Da müssen wir gegenhalten, Leute. Und zwar mit purer Rechenpower. Moderne Hochleistungsrechner sind schon heute in der Lage, jedes Börsenparkett der Welt aus nichtigen Gründen in den Keller zu ficken, z.B. weil die vorherrschende Stimmung in der täglichen Gefühlsumfrage auf "Zeit"-online mal wieder "merkelgenervt" ist oder weil auf Twitter ein Heiko Maas-Meme trendet.

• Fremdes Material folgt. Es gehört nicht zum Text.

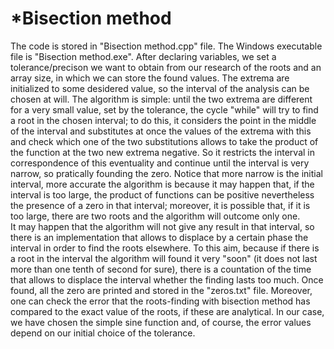 # *Bisection method
The code is stored in "Bisection method.cpp" file.
The Windows executable file is "Bisection method.exe".
After declaring variables, we set a tolerance/precison we want to obtain from our 
research of the roots and an array size, in which we can store the found values.
The extrema are initialized to some desidered value, so the interval of the analysis
can be chosen at will. 
The algorithm is simple: until the two extrema are different for a very small value, 
set by the tolerance, the cycle "while" will try to find a root in the chosen interval;
to do this, it considers the point in the middle of the interval and substitutes at 
once the values of the extrema with this and check which one of the two substitutions
allows to take the product of the function at the two new extrema negative. So it 
restricts the interval in correspondence of this eventuality and continue until
the interval is very narrow, so pratically founding the zero. Notice that more narrow
is the initial interval, more accurate the algorithm is because it may happen that, if
the interval is too large, the product of functions can be positive nevertheless the
presence of a zero in that interval; moreover, it is possible that, if it is too large, 
there are two roots and the algorithm will outcome only one.  
It may happen that the algorithm will not give any result in that interval, 
so there is an implementation that allows to displace by a certain phase the interval 
in order to find the roots elsewhere. To this aim, because if there is a root in the
interval the algorithm will found it very "soon" (it does not last more than one tenth
of second for sure), there is a countation of the time that allows to displace the 
interval whether the finding lasts too much.
Once found, all the zero are printed and stored in the "zeros.txt" file.
Moreover, one can check the error that the roots-finding with bisection method has
compared to the exact value of the roots, if these are analytical.
In our case, we have chosen the simple sine function and, of course, the error values 
depend on our initial choice of the tolerance.
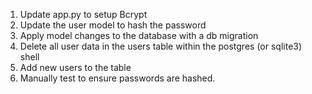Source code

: 1. Update app.py to setup Bcrypt
2. Update the user model to hash the password
3. Apply model changes to the database with a db migration
4. Delete all user data in the users table within the postgres (or sqlite3) shell
5. Add new users to the table
6. Manually test to ensure passwords are hashed.
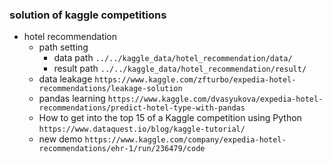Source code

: ### solution of kaggle competitions  
- hotel recommendation
  - path  setting  
      - data path `../../kaggle_data/hotel_recommendation/data/`
      - result path `../../kaggle_data/hotel_recommendation/result/`
  - data leakage `https://www.kaggle.com/zfturbo/expedia-hotel-recommendations/leakage-solution`
  - pandas learning `https://www.kaggle.com/dvasyukova/expedia-hotel-recommendations/predict-hotel-type-with-pandas`
  - How to get into the top 15 of a Kaggle competition using Python `https://www.dataquest.io/blog/kaggle-tutorial/`
  - new demo `https://www.kaggle.com/company/expedia-hotel-recommendations/ehr-1/run/236479/code`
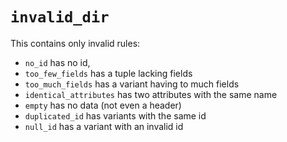 # `invalid_dir`

This contains only invalid rules:

- `no_id` has no id,
- `too_few_fields` has a tuple lacking fields
- `too_much_fields` has a variant having to much fields
- `identical_attributes` has two attributes with the same name
- `empty` has no data (not even a header)
- `duplicated_id` has variants with the same id
- `null_id` has a variant with an invalid id
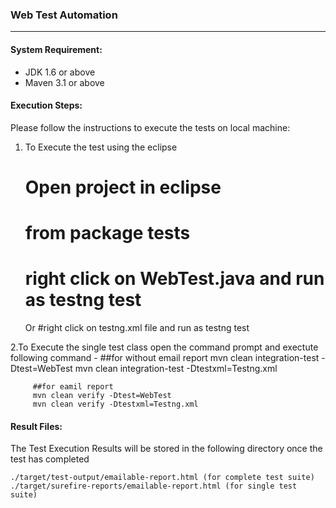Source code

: ### Web Test Automation
---
#### System Requirement:

* JDK 1.6 or above
* Maven 3.1 or above

  

#### Execution Steps:
Please follow the instructions to execute the tests on local machine:

1. To Execute the test using the eclipse 
	# Open project in eclipse
	# from package tests
	# right click on WebTest.java and run as testng test
	Or
	#right click on testng.xml file and run as testng test
	
2.To Execute the single test class open the command prompt and exectute following command -
		 ##for without email report
		 mvn clean integration-test -Dtest=WebTest 
		 mvn clean integration-test -Dtestxml=Testng.xml
		 
		 ##for eamil report
		 mvn clean verify -Dtest=WebTest
		 mvn clean verify -Dtestxml=Testng.xml
     
#### Result Files:	
The Test Execution Results will be stored in the following directory once the test has completed

    ./target/test-output/emailable-report.html (for complete test suite)
    ./target/surefire-reports/emailable-report.html (for single test suite)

Erobern wir uns die Technik zurück! Die Vorteile der SPD 4.0 liegen auf der Hand: Codes machen kein Cash mit merkwürdigen Nebentätigkeiten ("Hups, die gehörten echt zu RWE?") und organisieren sich auch nicht in irgendwelchen gruseligen Seeheimer Kreisen. Das allergeilste am SPD Code ist aber, dass Bots nicht hilflos – komme was wolle - an ihren Posten klammern, bloß weil sie partout nicht wissen, wie es nach der Partei überhaupt weitergehen soll.
Sogar ein Comeback des einstigen SPD-Schwergewichts Sigmar Gabriel wäre dann wieder denkbar, natürlich nur als Hologramm, so dass er von nun an gleichzeitig auf 28 Stadtfesten und Bierzelten performen kann, während er in Wahrheit – wie der Autor dieser Kolumne – Text um Text in sein Smartphone diktiert, um auf die 15 bis 30 Tausend Euro pro Monat von Holtzbrinck zu kommen.
Lasst uns Thilo Sarrazin, den alten Sozen-Klapskalli, neudenken: Nicht ein Land, aber eine Partei schafft sich ab. Und träumt sich neu, als Code. Wird die Sozialdemokratie so endlich wieder sexy und erfolgreich? Ich weiß es nicht, aber wahrscheinlich eher nicht. Sollten wir es trotzdem ausprobieren? Unbedingt. Wie viele Fragen kann man sich im letzten Absatz selber stellen und beantworten, um auf möglichst viele Zeichen zu kommen? Bei drei sollte Schluss sein.
Packen wir's an, Genossen. Irgendwie.